In our study, the fact that one in five pharmacists (i.e., 19.5%) utilizes media materials as personally accessed educational resources can have important implications. As the access to the Internet became democratized in the global community, enhanced access to more credible drug safety information sites on the Internet can be a potential solution for improving pharmacists’ knowledge [29]. Especially, persistent efforts advancing the health information technology are apparent in Korea such that the Korean Pharmaceutical Information Center has provided a one-click information link to the pharmacy’s billing program used by all community pharmacies under the national health insurance system network.

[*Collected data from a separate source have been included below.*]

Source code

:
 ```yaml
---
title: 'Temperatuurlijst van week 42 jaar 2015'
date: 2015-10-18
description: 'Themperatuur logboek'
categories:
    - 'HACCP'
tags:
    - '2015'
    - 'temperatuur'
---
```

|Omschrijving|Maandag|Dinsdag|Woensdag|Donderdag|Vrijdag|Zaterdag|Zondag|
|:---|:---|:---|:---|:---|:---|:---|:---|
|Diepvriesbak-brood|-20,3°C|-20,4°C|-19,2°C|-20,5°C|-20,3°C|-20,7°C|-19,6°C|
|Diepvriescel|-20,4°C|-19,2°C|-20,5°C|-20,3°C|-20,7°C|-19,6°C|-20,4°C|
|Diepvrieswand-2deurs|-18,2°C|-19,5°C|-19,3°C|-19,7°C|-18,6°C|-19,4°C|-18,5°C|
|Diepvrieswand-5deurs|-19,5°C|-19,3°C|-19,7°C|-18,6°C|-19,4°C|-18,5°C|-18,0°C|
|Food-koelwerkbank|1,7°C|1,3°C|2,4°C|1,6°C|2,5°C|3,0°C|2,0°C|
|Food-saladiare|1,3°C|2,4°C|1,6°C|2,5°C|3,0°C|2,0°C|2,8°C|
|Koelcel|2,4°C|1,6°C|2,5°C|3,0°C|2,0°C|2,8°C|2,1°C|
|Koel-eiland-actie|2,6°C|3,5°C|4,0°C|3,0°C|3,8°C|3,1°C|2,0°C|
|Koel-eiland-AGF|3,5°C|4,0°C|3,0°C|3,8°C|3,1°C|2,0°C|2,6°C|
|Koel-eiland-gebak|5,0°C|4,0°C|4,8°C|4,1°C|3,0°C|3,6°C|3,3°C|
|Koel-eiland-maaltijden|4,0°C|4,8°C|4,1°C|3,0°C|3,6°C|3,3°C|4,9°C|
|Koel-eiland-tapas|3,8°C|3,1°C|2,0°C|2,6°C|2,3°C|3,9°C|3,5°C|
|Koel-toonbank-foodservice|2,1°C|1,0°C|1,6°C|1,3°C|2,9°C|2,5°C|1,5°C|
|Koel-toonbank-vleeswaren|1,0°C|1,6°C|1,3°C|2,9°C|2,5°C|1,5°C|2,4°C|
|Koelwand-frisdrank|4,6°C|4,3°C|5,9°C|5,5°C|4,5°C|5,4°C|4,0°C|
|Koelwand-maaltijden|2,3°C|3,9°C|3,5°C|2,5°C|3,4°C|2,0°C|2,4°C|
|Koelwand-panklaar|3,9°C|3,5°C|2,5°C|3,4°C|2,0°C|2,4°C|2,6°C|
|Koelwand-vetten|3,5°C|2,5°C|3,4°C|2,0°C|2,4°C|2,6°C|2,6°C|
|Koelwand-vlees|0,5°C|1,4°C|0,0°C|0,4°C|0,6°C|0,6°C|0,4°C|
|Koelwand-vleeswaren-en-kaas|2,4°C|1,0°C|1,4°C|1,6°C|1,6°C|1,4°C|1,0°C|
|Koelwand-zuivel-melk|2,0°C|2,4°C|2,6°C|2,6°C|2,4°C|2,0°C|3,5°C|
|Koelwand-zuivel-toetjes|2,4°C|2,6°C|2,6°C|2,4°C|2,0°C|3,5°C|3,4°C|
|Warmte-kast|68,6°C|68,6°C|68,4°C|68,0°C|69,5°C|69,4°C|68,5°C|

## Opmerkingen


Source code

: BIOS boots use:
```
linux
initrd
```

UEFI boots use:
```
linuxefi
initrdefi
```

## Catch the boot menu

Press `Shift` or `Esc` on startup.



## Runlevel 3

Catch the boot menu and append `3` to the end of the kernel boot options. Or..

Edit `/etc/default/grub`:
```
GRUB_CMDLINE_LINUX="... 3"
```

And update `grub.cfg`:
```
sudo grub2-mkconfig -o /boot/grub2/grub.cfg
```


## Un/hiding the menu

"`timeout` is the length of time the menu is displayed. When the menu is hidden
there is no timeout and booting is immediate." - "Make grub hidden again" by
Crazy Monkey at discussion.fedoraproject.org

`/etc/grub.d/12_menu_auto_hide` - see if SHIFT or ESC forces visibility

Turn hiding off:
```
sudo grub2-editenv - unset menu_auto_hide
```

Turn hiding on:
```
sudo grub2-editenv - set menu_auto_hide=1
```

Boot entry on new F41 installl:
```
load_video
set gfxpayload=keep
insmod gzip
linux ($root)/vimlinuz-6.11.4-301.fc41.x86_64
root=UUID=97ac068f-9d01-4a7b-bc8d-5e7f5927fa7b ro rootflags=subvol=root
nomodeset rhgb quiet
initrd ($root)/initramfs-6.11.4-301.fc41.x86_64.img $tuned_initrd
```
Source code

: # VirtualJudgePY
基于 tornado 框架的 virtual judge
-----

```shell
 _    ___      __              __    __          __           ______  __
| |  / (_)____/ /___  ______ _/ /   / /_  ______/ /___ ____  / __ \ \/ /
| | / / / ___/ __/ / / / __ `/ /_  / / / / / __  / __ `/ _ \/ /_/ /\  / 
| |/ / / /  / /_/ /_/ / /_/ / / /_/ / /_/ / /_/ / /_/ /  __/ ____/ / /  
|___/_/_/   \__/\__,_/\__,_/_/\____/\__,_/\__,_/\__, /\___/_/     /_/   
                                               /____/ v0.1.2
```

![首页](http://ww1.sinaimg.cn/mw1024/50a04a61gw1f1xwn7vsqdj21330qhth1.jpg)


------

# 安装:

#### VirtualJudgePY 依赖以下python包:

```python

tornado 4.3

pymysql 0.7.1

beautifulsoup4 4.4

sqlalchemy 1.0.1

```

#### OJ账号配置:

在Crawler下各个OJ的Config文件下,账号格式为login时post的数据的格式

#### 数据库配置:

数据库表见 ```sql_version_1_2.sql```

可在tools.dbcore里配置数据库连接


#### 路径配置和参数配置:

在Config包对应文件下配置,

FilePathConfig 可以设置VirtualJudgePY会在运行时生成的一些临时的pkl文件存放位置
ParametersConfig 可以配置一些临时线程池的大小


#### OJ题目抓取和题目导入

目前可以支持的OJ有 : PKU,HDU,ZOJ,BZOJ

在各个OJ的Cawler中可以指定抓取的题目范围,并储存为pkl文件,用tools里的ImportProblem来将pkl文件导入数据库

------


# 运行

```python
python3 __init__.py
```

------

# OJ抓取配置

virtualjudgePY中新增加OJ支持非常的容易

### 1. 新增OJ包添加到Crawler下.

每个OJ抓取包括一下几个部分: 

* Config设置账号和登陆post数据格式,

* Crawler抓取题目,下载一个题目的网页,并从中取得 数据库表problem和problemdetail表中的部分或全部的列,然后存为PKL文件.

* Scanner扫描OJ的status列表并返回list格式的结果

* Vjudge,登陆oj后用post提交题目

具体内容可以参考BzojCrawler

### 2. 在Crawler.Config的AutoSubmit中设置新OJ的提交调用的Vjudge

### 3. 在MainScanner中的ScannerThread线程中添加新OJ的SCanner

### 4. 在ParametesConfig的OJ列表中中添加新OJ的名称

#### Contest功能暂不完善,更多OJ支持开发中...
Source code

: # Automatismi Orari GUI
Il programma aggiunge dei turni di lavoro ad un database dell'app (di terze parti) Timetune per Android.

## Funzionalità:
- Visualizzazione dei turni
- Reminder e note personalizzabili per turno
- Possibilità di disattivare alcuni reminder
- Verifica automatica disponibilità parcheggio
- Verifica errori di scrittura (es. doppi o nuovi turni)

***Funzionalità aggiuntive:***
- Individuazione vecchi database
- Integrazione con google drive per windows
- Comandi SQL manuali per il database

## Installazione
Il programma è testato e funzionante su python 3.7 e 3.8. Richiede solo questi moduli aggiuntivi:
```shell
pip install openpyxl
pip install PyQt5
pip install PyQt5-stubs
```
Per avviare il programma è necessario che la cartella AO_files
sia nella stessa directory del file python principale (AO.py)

Findings from our study indicated that regardless of the type of educational activities, the knowledge on reportable items significantly decreased with non-prescription drugs, nutritional supplements, and personal hygiene products as compared to knowledge on prescription drugs. As community pharmacists can serve as the primary healthcare provider in helping patients on self-care with these products [6, 30], knowledge regarding these reportable items is extremely important for community pharmacists, and the suboptimal level of knowledge as demonstrated in our study can be concerning; therefore, strategies to improve knowledge regarding reportable items are needed.

This study has some limitations. First, we relied on voluntary participation and a convenience sample of pharmacists in this survey. This has the potential for selection bias with limited generalizability. However, this study showed good response rate of over 75%, which may allow overcoming the concerns about the limited generalizability. Second, concerning the self-report study, this study has the potential for social desirability bias and recall bias. Third, other types of educational resources that are not explained in the survey can be available. Although our study did not explore resources, we focused on the most prevalently used educational activities in Korea.

Conclusions

In conclusion, the findings from our study show that more than half of community pharmacists obtained SR information through the structured education by KPA, and the education by KPA was not different between the metropolitan and rural areas. Knowledge of SR was more likely to increase in the structured education or the combination of structured education and personally accessed educational resources. As the knowledge of the reportable items on non-prescription drugs, nutritional supplements, and personal hygiene products was lower than their knowledge on prescription drugs, more focused efforts that reinforce the educational contents are needed to improve the drug safety process targeting community pharmacists.